Acho que estava visivelmente perturbada, porque aquela comida foi um afeto, vendo toda altercação, ela chegou perto e me abraçou. Também não disse nada, e eu… chorei. Chorei tanto, chorei muito. Chorei e quando percebi, ela estava chorando também, a mesma dor em nós. A A. colocou meu cabelo cheio de dreads e piolhos para trás da orelha e juntamos nossas testas.

“Cara filho da puta.”, falei baixinho.

“Quem?”, ela fungou, mas a voz subiu para um tom de atenção.

“Um cara com sotaque Castelhano e que vende espadas.”, ela ouvia atentamente com os olhos arregalados, “eu ia com ele ver as armas, mas de repente uma coisa horrível veio em mim… eu não sei explicar o que era, só fugi dele. Mas estou me sentindo culpada agora, um lixo…”

Ela baixou a cabeça para encaixar o olhar no meu.

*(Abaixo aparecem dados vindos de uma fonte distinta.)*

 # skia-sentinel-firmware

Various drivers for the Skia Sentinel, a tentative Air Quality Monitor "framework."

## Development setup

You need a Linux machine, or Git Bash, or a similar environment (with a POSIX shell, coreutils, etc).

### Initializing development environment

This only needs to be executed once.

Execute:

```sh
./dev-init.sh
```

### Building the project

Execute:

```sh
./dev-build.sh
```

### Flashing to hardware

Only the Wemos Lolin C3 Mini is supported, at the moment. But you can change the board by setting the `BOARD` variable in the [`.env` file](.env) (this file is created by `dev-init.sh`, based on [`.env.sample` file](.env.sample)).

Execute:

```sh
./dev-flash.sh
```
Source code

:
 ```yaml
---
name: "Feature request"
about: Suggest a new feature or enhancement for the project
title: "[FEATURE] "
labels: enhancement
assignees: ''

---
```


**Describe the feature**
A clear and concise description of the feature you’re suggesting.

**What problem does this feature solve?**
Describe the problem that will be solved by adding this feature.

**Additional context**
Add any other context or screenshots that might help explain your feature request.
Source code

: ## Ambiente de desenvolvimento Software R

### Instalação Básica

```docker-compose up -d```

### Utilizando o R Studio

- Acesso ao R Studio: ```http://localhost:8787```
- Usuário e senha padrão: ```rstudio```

“J., a Mãe Divina te ajudou. O Castelhano (por acaso era o apelido dele), o que faz espadas, um magro… Ele está doente, mesmo. A M. pegou a doença dele, ela tá muito mal. E ele… Não tá nem aí, J., não deixa as meninas usarem preservativo e força você sabe o quê… E outras coisas… Não se sinta mal, tudo tem um porquê. Não era o seu destino, o universo não queria.”

Naquela lógica ilógica dela, alguma coisa fazia sentido, mas ao mesmo tempo não fazia. No cosmos, que é tudo que um dia foi, é e será, já estamos todos mortos. E vivemos ao mesmo tempo em que morremos. Todos nós vivemos a morte a cada segundo, mas ainda é vida. Deixa de ser estarrecedor e desesperador quando entendemos que a morte é algo natural. Não interessa se estamos doentes ou sadios, estamos todos morrendo igual. Esse foi meu primeiro susto de risco de morte. A aproximação real do cosmos vazio, o momento singular onde olhamos as coisas ao nosso redor e pensamos em dar valor a elas. Mas a sensação de perigo, nunca esqueci, ficou palpitando enquanto minha família sequer sabia pelo que passava, tampouco eu. Meu organismo jamais deixou de me lembrar que aquele risco, o limite, o limiar, era sedutor demais. Eu segui torcendo arames, mas uma sombra entrou no meu peito aqueles dias, um mal vindo do Oeste, que aterrorizaria a terra média do meu inconsciente por muitos anos.